# SEGMENTING AND CLUSTERING NEIGHBORHOODS IN CANADA
-----------------------------------
## Created by Zohair Hashmi

### The given code in this notebook is used to extract data of postal codes from wikipedia page.

In [34]:
#importing required libraries
import requests
from bs4 import BeautifulSoup
import pandas as pd


In the following code, using wikipedia library, table from the wikipedia page is scraped easily and converted to a dataframe.

In [35]:
#wikipedia library is installed before being imported (using the following commented line of code)
#!pip install wikipedia

import wikipedia as wp
 
#Get the html source
html = wp.page("List of postal codes of Canada: M").html().encode("UTF-8")
df = pd.read_html(html)[0]
df.to_csv('postal_codes_of_Canada.csv',header=0,index=False)
print(df.shape)
df.head()

(288, 3)


Unnamed: 0,Postcode,Borough,Neighbourhood
0,M1A,Not assigned,Not assigned
1,M2A,Not assigned,Not assigned
2,M3A,North York,Parkwoods
3,M4A,North York,Victoria Village
4,M5A,Downtown Toronto,Harbourfront


The dataframe obtained is now processed and cleaned into the desired dataframe.

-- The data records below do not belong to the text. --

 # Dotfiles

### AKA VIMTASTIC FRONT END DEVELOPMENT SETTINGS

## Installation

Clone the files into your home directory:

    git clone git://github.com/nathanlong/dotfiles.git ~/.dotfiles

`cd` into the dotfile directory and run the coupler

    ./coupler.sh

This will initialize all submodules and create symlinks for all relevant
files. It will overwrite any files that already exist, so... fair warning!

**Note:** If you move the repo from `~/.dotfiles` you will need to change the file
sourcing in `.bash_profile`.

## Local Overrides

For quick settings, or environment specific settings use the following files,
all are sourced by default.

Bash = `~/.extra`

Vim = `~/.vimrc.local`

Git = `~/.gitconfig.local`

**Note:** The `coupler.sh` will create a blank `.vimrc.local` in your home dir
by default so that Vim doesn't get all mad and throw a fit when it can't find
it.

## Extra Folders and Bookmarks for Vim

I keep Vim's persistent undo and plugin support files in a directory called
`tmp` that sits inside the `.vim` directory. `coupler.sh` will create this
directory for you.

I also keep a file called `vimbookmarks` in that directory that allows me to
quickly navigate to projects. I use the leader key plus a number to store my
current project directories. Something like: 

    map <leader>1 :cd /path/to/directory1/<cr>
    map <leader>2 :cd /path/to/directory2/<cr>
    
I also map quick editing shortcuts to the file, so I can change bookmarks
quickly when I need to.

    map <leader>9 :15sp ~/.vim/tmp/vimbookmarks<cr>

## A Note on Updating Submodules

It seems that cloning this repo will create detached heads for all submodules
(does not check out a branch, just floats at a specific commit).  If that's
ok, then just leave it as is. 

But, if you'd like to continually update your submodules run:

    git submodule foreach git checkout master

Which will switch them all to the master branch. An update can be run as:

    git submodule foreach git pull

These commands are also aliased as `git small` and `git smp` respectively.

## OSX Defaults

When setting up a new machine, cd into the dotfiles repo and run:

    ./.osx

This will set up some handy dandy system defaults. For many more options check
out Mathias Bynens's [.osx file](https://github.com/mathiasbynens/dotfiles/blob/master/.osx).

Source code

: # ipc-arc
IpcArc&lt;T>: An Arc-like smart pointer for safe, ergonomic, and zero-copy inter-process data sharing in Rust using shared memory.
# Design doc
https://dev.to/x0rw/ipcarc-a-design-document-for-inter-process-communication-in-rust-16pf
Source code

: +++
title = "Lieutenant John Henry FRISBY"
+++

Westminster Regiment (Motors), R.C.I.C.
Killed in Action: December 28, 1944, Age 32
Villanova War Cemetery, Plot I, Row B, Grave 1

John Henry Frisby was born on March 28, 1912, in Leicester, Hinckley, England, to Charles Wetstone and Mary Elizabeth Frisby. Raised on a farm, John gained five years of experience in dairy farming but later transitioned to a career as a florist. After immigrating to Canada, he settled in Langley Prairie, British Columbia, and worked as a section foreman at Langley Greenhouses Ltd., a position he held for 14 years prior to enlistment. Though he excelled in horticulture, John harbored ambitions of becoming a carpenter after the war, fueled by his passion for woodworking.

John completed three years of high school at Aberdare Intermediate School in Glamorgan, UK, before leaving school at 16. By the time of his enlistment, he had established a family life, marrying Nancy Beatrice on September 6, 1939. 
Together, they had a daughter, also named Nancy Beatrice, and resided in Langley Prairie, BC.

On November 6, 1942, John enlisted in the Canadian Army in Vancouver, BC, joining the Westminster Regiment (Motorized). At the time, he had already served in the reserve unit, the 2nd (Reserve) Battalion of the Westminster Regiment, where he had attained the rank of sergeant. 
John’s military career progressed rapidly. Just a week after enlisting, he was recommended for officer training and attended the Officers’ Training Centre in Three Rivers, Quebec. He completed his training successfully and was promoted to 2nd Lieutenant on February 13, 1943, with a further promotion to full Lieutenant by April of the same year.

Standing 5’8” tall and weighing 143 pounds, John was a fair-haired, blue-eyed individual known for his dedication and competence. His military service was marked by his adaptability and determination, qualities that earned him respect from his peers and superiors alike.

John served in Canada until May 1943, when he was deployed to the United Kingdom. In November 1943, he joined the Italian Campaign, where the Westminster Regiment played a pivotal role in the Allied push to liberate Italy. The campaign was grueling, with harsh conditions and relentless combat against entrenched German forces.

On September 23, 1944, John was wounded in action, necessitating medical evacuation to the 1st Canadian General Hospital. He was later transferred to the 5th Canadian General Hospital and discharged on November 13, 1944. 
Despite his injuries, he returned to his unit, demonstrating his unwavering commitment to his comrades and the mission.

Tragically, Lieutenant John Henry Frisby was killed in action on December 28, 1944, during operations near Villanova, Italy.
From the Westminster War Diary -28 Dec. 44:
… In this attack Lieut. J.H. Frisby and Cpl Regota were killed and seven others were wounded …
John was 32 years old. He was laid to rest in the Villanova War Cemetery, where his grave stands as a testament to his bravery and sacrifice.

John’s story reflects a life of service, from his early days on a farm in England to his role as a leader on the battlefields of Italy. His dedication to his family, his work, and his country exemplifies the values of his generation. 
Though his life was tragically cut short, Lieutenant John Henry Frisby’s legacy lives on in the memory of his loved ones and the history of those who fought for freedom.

Following three steps are performed in the following code
1. rows with a not assigned Borough are removed.
2. rows with a not assigned neighbourhood are replaced by their corresponsing borough values.
3. data is grouped according to the postcode and borough.

In [36]:
# remove rows with Borough = Not Assigned
df = df[df.Borough != 'Not assigned']
print(df.shape)

#remove 'Not assigned' neighbourhoods with their respective Borough values.
df['Neighbourhood'] = df['Neighbourhood'].replace('Not assigned',df['Borough'])
df.head()

(211, 3)


Unnamed: 0,Postcode,Borough,Neighbourhood
2,M3A,North York,Parkwoods
3,M4A,North York,Victoria Village
4,M5A,Downtown Toronto,Harbourfront
5,M5A,Downtown Toronto,Regent Park
6,M6A,North York,Lawrence Heights


In [37]:
#group dataframe by PostCode and Borough
df_gpd = df.groupby(['Postcode','Borough'],as_index=False).agg(','.join)
df_gpd.head()

Unnamed: 0,Postcode,Borough,Neighbourhood
0,M1B,Scarborough,"Rouge,Malvern"
1,M1C,Scarborough,"Highland Creek,Rouge Hill,Port Union"
2,M1E,Scarborough,"Guildwood,Morningside,West Hill"
3,M1G,Scarborough,Woburn
4,M1H,Scarborough,Cedarbrae


After the data is cleaned, the shape of the dataframe is printed as below.

In [38]:
print(df_gpd.shape)

(103, 3)